If an entry holds an image, leave that image out and transcribe everything else exactly.
══════════
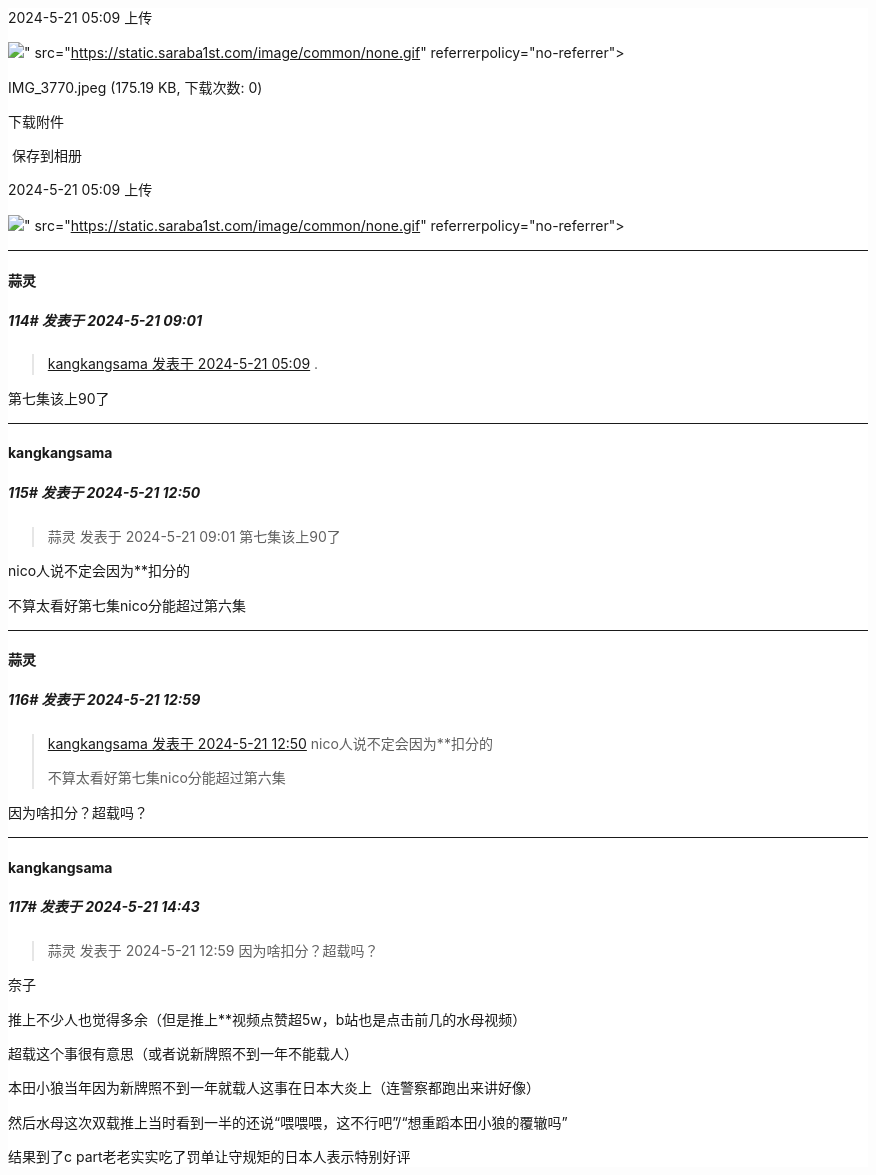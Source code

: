 2024-5-21 05:09 上传

<img src="https://img.saraba1st.com/forum/202405/21/050909hs5u49dvvs4m1x54.jpeg" referrerpolicy="no-referrer">" src="https://static.saraba1st.com/image/common/none.gif" referrerpolicy="no-referrer">

IMG_3770.jpeg
(175.19 KB, 下载次数: 0)

下载附件

 保存到相册

2024-5-21 05:09 上传

<img src="https://img.saraba1st.com/forum/202405/21/050913w3grnitasnv335ja.jpeg" referrerpolicy="no-referrer">" src="https://static.saraba1st.com/image/common/none.gif" referrerpolicy="no-referrer">

*****

####  蒜灵  
##### 114#       发表于 2024-5-21 09:01

<blockquote><a href="httphttps://bbs.saraba1st.com/2b/forum.php?mod=redirect&amp;goto=findpost&amp;pid=64947115&amp;ptid=2183433" target="_blank">kangkangsama 发表于 2024-5-21 05:09</a>
.</blockquote>
第七集该上90了

*****

####  kangkangsama  
##### 115#       发表于 2024-5-21 12:50

<blockquote>蒜灵 发表于 2024-5-21 09:01
第七集该上90了</blockquote>
nico人说不定会因为**扣分的

不算太看好第七集nico分能超过第六集

*****

####  蒜灵  
##### 116#       发表于 2024-5-21 12:59

<blockquote><a href="httphttps://bbs.saraba1st.com/2b/forum.php?mod=redirect&amp;goto=findpost&amp;pid=64951127&amp;ptid=2183433" target="_blank">kangkangsama 发表于 2024-5-21 12:50</a>
nico人说不定会因为**扣分的

不算太看好第七集nico分能超过第六集</blockquote>
因为啥扣分？超载吗？

*****

####  kangkangsama  
##### 117#       发表于 2024-5-21 14:43

<blockquote>蒜灵 发表于 2024-5-21 12:59
因为啥扣分？超载吗？</blockquote>
奈子

推上不少人也觉得多余（但是推上**视频点赞超5w，b站也是点击前几的水母视频）

超载这个事很有意思（或者说新牌照不到一年不能载人）

本田小狼当年因为新牌照不到一年就载人这事在日本大炎上（连警察都跑出来讲好像）

然后水母这次双载推上当时看到一半的还说“喂喂喂，这不行吧”/“想重蹈本田小狼的覆辙吗”

结果到了c part老老实实吃了罚单让守规矩的日本人表示特别好评

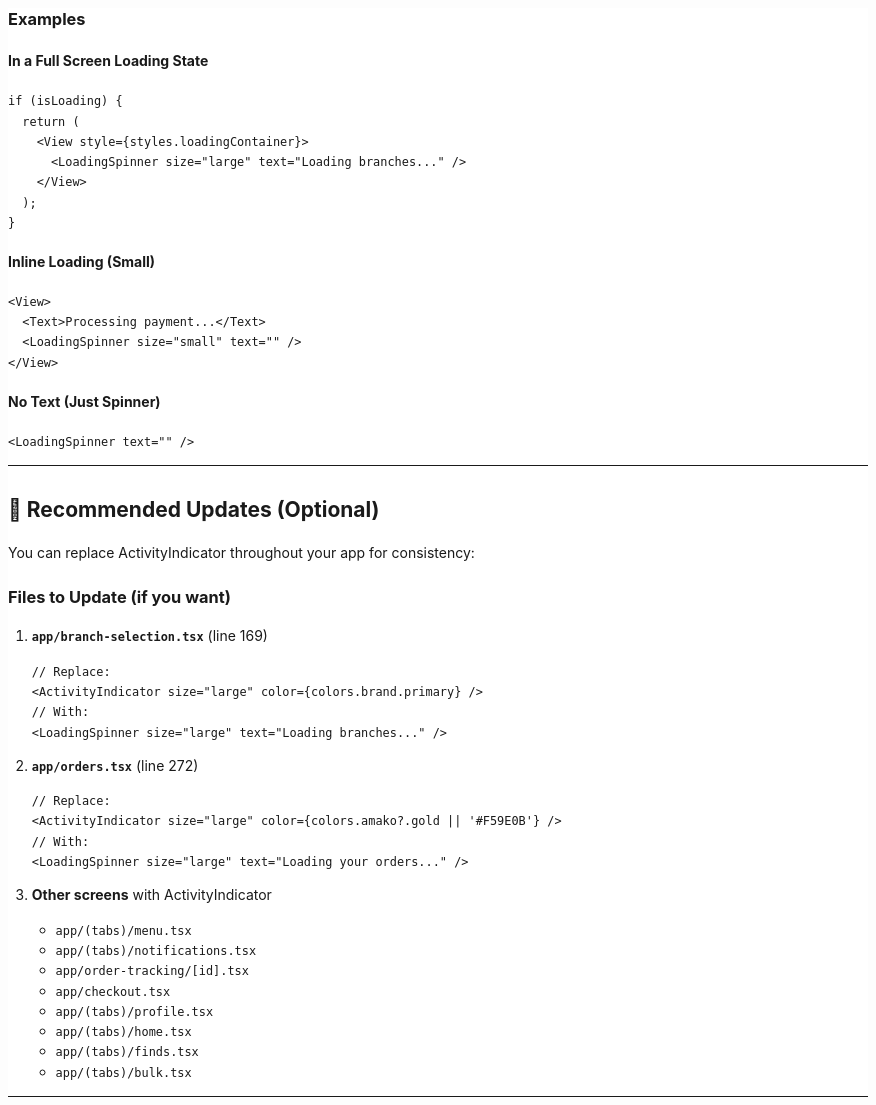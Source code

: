 ### Examples

#### In a Full Screen Loading State
```tsx
if (isLoading) {
  return (
    <View style={styles.loadingContainer}>
      <LoadingSpinner size="large" text="Loading branches..." />
    </View>
  );
}
```

#### Inline Loading (Small)
```tsx
<View>
  <Text>Processing payment...</Text>
  <LoadingSpinner size="small" text="" />
</View>
```

#### No Text (Just Spinner)
```tsx
<LoadingSpinner text="" />
```

---

## 🔄 Recommended Updates (Optional)

You can replace ActivityIndicator throughout your app for consistency:

### Files to Update (if you want)

1. **`app/branch-selection.tsx`** (line 169)
   ```tsx
   // Replace:
   <ActivityIndicator size="large" color={colors.brand.primary} />
   // With:
   <LoadingSpinner size="large" text="Loading branches..." />
   ```

2. **`app/orders.tsx`** (line 272)
   ```tsx
   // Replace:
   <ActivityIndicator size="large" color={colors.amako?.gold || '#F59E0B'} />
   // With:
   <LoadingSpinner size="large" text="Loading your orders..." />
   ```

3. **Other screens** with ActivityIndicator
   - `app/(tabs)/menu.tsx`
   - `app/(tabs)/notifications.tsx`
   - `app/order-tracking/[id].tsx`
   - `app/checkout.tsx`
   - `app/(tabs)/profile.tsx`
   - `app/(tabs)/home.tsx`
   - `app/(tabs)/finds.tsx`
   - `app/(tabs)/bulk.tsx`

---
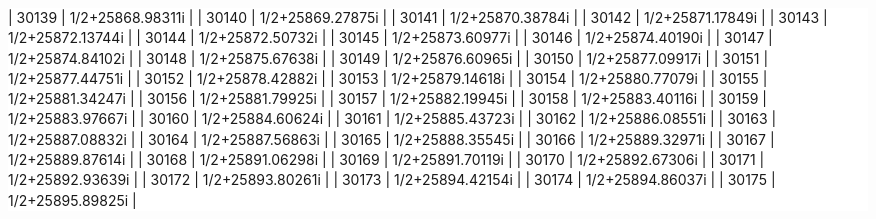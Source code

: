 |  30139 | 1/2+25868.98311i |
|  30140 | 1/2+25869.27875i |
|  30141 | 1/2+25870.38784i |
|  30142 | 1/2+25871.17849i |
|  30143 | 1/2+25872.13744i |
|  30144 | 1/2+25872.50732i |
|  30145 | 1/2+25873.60977i |
|  30146 | 1/2+25874.40190i |
|  30147 | 1/2+25874.84102i |
|  30148 | 1/2+25875.67638i |
|  30149 | 1/2+25876.60965i |
|  30150 | 1/2+25877.09917i |
|  30151 | 1/2+25877.44751i |
|  30152 | 1/2+25878.42882i |
|  30153 | 1/2+25879.14618i |
|  30154 | 1/2+25880.77079i |
|  30155 | 1/2+25881.34247i |
|  30156 | 1/2+25881.79925i |
|  30157 | 1/2+25882.19945i |
|  30158 | 1/2+25883.40116i |
|  30159 | 1/2+25883.97667i |
|  30160 | 1/2+25884.60624i |
|  30161 | 1/2+25885.43723i |
|  30162 | 1/2+25886.08551i |
|  30163 | 1/2+25887.08832i |
|  30164 | 1/2+25887.56863i |
|  30165 | 1/2+25888.35545i |
|  30166 | 1/2+25889.32971i |
|  30167 | 1/2+25889.87614i |
|  30168 | 1/2+25891.06298i |
|  30169 | 1/2+25891.70119i |
|  30170 | 1/2+25892.67306i |
|  30171 | 1/2+25892.93639i |
|  30172 | 1/2+25893.80261i |
|  30173 | 1/2+25894.42154i |
|  30174 | 1/2+25894.86037i |
|  30175 | 1/2+25895.89825i |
══════════
▸ Answer box:
Source code

: 2024-5-21 05:09 上传

<img src="https://img.saraba1st.com/forum/202405/21/050909hs5u49dvvs4m1x54.jpeg" referrerpolicy="no-referrer">" src="https://static.saraba1st.com/image/common/none.gif" referrerpolicy="no-referrer">

IMG_3770.jpeg
(175.19 KB, 下载次数: 0)

下载附件

 保存到相册

2024-5-21 05:09 上传

<img src="https://img.saraba1st.com/forum/202405/21/050913w3grnitasnv335ja.jpeg" referrerpolicy="no-referrer">" src="https://static.saraba1st.com/image/common/none.gif" referrerpolicy="no-referrer">

*****

####  蒜灵  
##### 114#       发表于 2024-5-21 09:01

<blockquote><a href="httphttps://bbs.saraba1st.com/2b/forum.php?mod=redirect&amp;goto=findpost&amp;pid=64947115&amp;ptid=2183433" target="_blank">kangkangsama 发表于 2024-5-21 05:09</a>
.</blockquote>
第七集该上90了

*****

####  kangkangsama  
##### 115#       发表于 2024-5-21 12:50

<blockquote>蒜灵 发表于 2024-5-21 09:01
第七集该上90了</blockquote>
nico人说不定会因为**扣分的

不算太看好第七集nico分能超过第六集

*****

####  蒜灵  
##### 116#       发表于 2024-5-21 12:59

<blockquote><a href="httphttps://bbs.saraba1st.com/2b/forum.php?mod=redirect&amp;goto=findpost&amp;pid=64951127&amp;ptid=2183433" target="_blank">kangkangsama 发表于 2024-5-21 12:50</a>
nico人说不定会因为**扣分的

不算太看好第七集nico分能超过第六集</blockquote>
因为啥扣分？超载吗？

*****

####  kangkangsama  
##### 117#       发表于 2024-5-21 14:43

<blockquote>蒜灵 发表于 2024-5-21 12:59
因为啥扣分？超载吗？</blockquote>
奈子

推上不少人也觉得多余（但是推上**视频点赞超5w，b站也是点击前几的水母视频）

超载这个事很有意思（或者说新牌照不到一年不能载人）

本田小狼当年因为新牌照不到一年就载人这事在日本大炎上（连警察都跑出来讲好像）

然后水母这次双载推上当时看到一半的还说“喂喂喂，这不行吧”/“想重蹈本田小狼的覆辙吗”

结果到了c part老老实实吃了罚单让守规矩的日本人表示特别好评

Source code

: ### Examples

#### In a Full Screen Loading State
```tsx
if (isLoading) {
  return (
    <View style={styles.loadingContainer}>
      <LoadingSpinner size="large" text="Loading branches..." />
    </View>
  );
}
```

#### Inline Loading (Small)
```tsx
<View>
  <Text>Processing payment...</Text>
  <LoadingSpinner size="small" text="" />
</View>
```

#### No Text (Just Spinner)
```tsx
<LoadingSpinner text="" />
```

---

## 🔄 Recommended Updates (Optional)

You can replace ActivityIndicator throughout your app for consistency:

### Files to Update (if you want)

1. **`app/branch-selection.tsx`** (line 169)
   ```tsx
   // Replace:
   <ActivityIndicator size="large" color={colors.brand.primary} />
   // With:
   <LoadingSpinner size="large" text="Loading branches..." />
   ```

2. **`app/orders.tsx`** (line 272)
   ```tsx
   // Replace:
   <ActivityIndicator size="large" color={colors.amako?.gold || '#F59E0B'} />
   // With:
   <LoadingSpinner size="large" text="Loading your orders..." />
   ```

3. **Other screens** with ActivityIndicator
   - `app/(tabs)/menu.tsx`
   - `app/(tabs)/notifications.tsx`
   - `app/order-tracking/[id].tsx`
   - `app/checkout.tsx`
   - `app/(tabs)/profile.tsx`
   - `app/(tabs)/home.tsx`
   - `app/(tabs)/finds.tsx`
   - `app/(tabs)/bulk.tsx`

---
Source code

: |  30139 | 1/2+25868.98311i |
|  30140 | 1/2+25869.27875i |
|  30141 | 1/2+25870.38784i |
|  30142 | 1/2+25871.17849i |
|  30143 | 1/2+25872.13744i |
|  30144 | 1/2+25872.50732i |
|  30145 | 1/2+25873.60977i |
|  30146 | 1/2+25874.40190i |
|  30147 | 1/2+25874.84102i |
|  30148 | 1/2+25875.67638i |
|  30149 | 1/2+25876.60965i |
|  30150 | 1/2+25877.09917i |
|  30151 | 1/2+25877.44751i |
|  30152 | 1/2+25878.42882i |
|  30153 | 1/2+25879.14618i |
|  30154 | 1/2+25880.77079i |
|  30155 | 1/2+25881.34247i |
|  30156 | 1/2+25881.79925i |
|  30157 | 1/2+25882.19945i |
|  30158 | 1/2+25883.40116i |
|  30159 | 1/2+25883.97667i |
|  30160 | 1/2+25884.60624i |
|  30161 | 1/2+25885.43723i |
|  30162 | 1/2+25886.08551i |
|  30163 | 1/2+25887.08832i |
|  30164 | 1/2+25887.56863i |
|  30165 | 1/2+25888.35545i |
|  30166 | 1/2+25889.32971i |
|  30167 | 1/2+25889.87614i |
|  30168 | 1/2+25891.06298i |
|  30169 | 1/2+25891.70119i |
|  30170 | 1/2+25892.67306i |
|  30171 | 1/2+25892.93639i |
|  30172 | 1/2+25893.80261i |
|  30173 | 1/2+25894.42154i |
|  30174 | 1/2+25894.86037i |
|  30175 | 1/2+25895.89825i |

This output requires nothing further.